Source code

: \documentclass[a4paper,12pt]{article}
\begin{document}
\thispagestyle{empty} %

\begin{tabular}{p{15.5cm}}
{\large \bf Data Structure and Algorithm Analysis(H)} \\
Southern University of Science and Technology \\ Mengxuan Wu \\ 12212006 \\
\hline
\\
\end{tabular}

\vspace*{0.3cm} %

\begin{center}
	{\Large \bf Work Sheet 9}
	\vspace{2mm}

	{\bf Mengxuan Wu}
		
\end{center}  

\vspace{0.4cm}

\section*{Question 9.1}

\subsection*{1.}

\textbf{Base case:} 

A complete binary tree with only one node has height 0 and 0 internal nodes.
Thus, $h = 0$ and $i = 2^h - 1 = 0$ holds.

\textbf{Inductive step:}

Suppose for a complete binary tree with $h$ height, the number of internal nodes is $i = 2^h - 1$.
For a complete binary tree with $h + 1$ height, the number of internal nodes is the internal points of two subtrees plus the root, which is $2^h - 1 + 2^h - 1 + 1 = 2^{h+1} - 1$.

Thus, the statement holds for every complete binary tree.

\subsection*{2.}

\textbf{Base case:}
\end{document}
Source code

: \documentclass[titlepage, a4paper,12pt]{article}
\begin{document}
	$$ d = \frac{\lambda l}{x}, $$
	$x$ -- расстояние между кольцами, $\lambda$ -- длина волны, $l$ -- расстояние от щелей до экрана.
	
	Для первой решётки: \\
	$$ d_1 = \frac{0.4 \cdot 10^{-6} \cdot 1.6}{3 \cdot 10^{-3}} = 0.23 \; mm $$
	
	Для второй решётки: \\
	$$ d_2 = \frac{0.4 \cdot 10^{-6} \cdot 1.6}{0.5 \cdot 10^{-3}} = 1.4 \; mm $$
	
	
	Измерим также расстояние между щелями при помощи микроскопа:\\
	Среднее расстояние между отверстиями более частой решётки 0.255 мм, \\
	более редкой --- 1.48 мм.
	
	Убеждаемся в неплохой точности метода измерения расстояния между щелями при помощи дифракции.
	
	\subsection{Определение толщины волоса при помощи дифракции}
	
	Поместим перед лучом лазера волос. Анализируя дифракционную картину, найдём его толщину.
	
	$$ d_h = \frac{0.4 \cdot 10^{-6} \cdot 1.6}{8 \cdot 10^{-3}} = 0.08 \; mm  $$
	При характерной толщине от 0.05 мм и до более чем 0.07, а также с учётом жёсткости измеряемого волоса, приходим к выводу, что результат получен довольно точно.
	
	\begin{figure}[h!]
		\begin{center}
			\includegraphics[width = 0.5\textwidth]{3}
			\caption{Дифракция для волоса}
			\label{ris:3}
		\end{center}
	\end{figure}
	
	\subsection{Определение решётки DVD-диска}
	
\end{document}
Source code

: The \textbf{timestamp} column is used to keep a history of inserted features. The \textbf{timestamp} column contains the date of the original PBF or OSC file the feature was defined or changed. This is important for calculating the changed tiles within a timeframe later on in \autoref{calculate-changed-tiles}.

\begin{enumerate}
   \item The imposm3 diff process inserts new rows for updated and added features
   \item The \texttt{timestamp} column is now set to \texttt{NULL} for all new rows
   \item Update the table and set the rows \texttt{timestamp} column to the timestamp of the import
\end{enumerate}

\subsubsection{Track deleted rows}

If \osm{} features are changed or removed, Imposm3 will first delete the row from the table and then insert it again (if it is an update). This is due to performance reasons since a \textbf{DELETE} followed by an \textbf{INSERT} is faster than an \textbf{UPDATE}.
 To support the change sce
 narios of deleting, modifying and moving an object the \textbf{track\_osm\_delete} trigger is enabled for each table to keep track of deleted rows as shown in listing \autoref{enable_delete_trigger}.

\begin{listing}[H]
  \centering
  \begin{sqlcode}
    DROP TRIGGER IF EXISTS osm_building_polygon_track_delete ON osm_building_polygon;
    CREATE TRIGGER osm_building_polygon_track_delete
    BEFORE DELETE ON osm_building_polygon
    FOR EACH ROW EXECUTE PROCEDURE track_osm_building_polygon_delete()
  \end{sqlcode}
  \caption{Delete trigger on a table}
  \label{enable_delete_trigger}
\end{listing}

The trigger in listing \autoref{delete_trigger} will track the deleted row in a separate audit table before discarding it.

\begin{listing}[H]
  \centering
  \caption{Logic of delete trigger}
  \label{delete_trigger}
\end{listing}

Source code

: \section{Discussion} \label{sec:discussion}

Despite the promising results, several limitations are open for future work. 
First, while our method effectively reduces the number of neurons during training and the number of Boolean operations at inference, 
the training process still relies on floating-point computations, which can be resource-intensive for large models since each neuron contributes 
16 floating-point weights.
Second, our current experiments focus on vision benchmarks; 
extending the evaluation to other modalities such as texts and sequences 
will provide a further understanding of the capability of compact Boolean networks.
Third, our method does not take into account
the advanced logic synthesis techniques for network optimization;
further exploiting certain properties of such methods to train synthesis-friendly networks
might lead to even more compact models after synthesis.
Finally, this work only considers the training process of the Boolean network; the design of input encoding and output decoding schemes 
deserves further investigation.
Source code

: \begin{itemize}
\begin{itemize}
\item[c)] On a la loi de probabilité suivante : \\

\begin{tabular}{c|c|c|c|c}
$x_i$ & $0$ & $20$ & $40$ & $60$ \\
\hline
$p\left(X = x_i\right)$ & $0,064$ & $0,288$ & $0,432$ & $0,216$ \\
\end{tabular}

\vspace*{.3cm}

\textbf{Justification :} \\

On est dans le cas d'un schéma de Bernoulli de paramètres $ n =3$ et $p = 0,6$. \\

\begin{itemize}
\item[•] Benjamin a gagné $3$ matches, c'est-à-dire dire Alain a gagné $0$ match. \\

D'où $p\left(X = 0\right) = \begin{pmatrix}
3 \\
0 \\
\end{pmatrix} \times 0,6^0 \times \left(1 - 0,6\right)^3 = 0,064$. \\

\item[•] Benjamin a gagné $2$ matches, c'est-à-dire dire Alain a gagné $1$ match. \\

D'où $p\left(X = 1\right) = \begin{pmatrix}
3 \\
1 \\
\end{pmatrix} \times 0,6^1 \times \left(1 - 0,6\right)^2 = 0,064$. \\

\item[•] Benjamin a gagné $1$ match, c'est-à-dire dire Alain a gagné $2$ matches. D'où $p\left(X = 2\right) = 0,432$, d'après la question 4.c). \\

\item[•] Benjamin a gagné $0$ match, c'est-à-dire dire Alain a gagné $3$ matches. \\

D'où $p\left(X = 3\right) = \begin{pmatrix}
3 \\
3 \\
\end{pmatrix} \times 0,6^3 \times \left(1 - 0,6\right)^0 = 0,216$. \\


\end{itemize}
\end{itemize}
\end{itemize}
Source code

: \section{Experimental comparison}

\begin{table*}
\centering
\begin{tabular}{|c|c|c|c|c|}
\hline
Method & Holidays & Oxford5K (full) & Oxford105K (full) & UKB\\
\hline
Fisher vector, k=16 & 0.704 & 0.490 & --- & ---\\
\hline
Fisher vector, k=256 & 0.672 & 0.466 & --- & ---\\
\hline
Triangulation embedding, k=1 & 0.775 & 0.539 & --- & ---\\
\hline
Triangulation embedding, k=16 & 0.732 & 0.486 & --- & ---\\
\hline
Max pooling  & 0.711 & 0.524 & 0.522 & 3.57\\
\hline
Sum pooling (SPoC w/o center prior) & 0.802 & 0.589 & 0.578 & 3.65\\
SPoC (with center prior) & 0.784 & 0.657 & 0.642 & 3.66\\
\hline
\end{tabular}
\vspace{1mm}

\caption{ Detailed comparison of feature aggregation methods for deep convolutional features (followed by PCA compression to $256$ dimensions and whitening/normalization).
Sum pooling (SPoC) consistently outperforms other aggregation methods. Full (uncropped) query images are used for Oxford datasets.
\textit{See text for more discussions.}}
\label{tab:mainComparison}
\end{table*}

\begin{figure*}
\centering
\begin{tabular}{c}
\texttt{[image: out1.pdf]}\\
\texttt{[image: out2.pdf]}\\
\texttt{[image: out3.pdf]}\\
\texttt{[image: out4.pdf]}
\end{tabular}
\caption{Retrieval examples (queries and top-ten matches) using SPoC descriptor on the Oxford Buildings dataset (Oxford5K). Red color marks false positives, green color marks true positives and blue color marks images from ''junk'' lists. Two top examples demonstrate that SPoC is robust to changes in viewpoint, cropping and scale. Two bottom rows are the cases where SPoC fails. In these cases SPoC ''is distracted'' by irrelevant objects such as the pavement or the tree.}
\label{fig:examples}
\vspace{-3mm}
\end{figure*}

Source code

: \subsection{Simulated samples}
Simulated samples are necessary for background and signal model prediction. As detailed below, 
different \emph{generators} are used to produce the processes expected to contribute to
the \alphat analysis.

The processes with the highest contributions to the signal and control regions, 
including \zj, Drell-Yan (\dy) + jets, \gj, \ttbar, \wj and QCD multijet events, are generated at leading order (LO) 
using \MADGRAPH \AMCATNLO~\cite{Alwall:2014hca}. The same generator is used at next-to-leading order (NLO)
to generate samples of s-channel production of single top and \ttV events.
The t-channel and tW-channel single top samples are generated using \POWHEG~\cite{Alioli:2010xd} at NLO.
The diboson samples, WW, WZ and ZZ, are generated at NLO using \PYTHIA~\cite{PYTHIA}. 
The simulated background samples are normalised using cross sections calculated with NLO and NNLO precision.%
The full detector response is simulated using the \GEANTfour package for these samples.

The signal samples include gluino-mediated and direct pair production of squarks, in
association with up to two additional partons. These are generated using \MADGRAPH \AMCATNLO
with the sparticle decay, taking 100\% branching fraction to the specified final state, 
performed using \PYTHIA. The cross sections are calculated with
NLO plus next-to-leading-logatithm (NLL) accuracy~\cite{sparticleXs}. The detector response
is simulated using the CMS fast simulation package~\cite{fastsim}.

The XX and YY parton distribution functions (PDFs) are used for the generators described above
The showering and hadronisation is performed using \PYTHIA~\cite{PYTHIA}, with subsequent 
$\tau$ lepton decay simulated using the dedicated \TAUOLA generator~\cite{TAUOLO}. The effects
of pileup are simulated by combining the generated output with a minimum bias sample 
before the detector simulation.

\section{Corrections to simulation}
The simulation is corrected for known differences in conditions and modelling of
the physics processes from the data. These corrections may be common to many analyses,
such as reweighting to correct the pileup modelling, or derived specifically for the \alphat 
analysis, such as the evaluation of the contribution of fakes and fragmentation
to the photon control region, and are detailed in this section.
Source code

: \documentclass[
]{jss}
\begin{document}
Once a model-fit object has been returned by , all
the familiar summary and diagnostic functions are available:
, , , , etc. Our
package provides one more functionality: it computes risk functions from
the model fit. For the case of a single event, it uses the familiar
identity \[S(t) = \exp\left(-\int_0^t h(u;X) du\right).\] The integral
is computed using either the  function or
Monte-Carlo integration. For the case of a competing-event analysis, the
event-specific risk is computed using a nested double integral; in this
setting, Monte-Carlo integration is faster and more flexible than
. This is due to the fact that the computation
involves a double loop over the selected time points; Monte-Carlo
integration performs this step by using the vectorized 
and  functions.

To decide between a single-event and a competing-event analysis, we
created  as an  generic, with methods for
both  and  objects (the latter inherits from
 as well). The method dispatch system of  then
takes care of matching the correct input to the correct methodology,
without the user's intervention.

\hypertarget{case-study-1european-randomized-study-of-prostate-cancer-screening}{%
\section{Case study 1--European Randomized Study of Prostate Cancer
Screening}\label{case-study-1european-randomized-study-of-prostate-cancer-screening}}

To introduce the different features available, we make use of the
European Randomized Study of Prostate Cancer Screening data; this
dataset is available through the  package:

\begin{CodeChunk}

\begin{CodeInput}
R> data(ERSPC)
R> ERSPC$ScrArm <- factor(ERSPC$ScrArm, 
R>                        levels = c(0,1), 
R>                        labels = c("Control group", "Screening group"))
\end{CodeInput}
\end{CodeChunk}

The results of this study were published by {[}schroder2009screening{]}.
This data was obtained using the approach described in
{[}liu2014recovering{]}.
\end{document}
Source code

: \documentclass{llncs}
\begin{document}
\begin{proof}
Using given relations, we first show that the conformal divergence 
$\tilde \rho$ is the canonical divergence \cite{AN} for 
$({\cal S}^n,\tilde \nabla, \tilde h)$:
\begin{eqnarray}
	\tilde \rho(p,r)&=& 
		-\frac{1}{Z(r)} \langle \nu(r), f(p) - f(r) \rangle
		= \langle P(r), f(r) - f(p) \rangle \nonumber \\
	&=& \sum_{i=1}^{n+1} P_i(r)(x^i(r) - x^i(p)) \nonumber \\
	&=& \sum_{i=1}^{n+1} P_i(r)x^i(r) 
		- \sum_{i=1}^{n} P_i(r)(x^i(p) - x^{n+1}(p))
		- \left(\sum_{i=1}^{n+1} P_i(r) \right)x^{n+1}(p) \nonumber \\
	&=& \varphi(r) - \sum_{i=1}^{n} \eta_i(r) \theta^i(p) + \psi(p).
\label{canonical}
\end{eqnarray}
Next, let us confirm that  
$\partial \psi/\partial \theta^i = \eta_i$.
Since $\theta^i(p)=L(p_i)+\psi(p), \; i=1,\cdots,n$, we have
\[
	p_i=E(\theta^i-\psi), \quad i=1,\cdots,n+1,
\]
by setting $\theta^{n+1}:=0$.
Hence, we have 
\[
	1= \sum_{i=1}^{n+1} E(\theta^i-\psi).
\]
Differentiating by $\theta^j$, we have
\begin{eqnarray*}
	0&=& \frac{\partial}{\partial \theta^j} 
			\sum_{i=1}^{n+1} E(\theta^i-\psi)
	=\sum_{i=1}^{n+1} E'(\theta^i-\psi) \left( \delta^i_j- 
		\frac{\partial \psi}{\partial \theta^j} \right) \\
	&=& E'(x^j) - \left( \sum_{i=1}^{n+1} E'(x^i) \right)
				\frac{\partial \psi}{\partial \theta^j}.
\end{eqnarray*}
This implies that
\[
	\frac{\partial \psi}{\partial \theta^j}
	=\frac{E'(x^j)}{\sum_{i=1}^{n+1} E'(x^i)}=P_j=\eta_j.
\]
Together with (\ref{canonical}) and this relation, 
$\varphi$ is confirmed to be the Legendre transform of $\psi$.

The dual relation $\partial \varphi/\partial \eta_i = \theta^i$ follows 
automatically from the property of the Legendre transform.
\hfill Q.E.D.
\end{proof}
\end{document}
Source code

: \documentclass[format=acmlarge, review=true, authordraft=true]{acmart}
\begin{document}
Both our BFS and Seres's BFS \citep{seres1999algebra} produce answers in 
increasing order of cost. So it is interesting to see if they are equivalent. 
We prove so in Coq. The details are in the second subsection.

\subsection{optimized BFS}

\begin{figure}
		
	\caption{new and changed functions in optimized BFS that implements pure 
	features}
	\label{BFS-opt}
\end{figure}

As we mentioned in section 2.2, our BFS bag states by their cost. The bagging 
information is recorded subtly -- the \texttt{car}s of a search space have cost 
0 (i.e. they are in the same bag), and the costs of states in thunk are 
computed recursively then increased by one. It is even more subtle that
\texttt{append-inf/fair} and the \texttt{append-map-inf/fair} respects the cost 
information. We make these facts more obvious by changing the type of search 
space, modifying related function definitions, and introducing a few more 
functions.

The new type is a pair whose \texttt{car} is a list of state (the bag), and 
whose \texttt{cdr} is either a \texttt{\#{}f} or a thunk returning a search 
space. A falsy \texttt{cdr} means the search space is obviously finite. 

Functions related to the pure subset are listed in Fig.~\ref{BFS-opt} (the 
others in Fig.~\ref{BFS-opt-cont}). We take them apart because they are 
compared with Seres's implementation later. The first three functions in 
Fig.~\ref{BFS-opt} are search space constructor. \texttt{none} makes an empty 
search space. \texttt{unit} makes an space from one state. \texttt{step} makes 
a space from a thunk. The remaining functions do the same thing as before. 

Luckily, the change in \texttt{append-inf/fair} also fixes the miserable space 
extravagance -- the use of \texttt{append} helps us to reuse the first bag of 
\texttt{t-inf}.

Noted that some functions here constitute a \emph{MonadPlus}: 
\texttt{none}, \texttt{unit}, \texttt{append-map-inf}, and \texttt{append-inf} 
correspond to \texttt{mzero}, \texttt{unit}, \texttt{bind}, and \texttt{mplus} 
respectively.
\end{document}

---

■ WORK REQUIRED: Which lines above include "documentclass"? Show each of them by copying it.

■ OUTPUT OF THE EXERCISE:
: \documentclass[a4paper,12pt]{article}
: \documentclass[titlepage, a4paper,12pt]{article}
: \documentclass[
: \documentclass{llncs}
: \documentclass[format=acmlarge, review=true, authordraft=true]{acmart}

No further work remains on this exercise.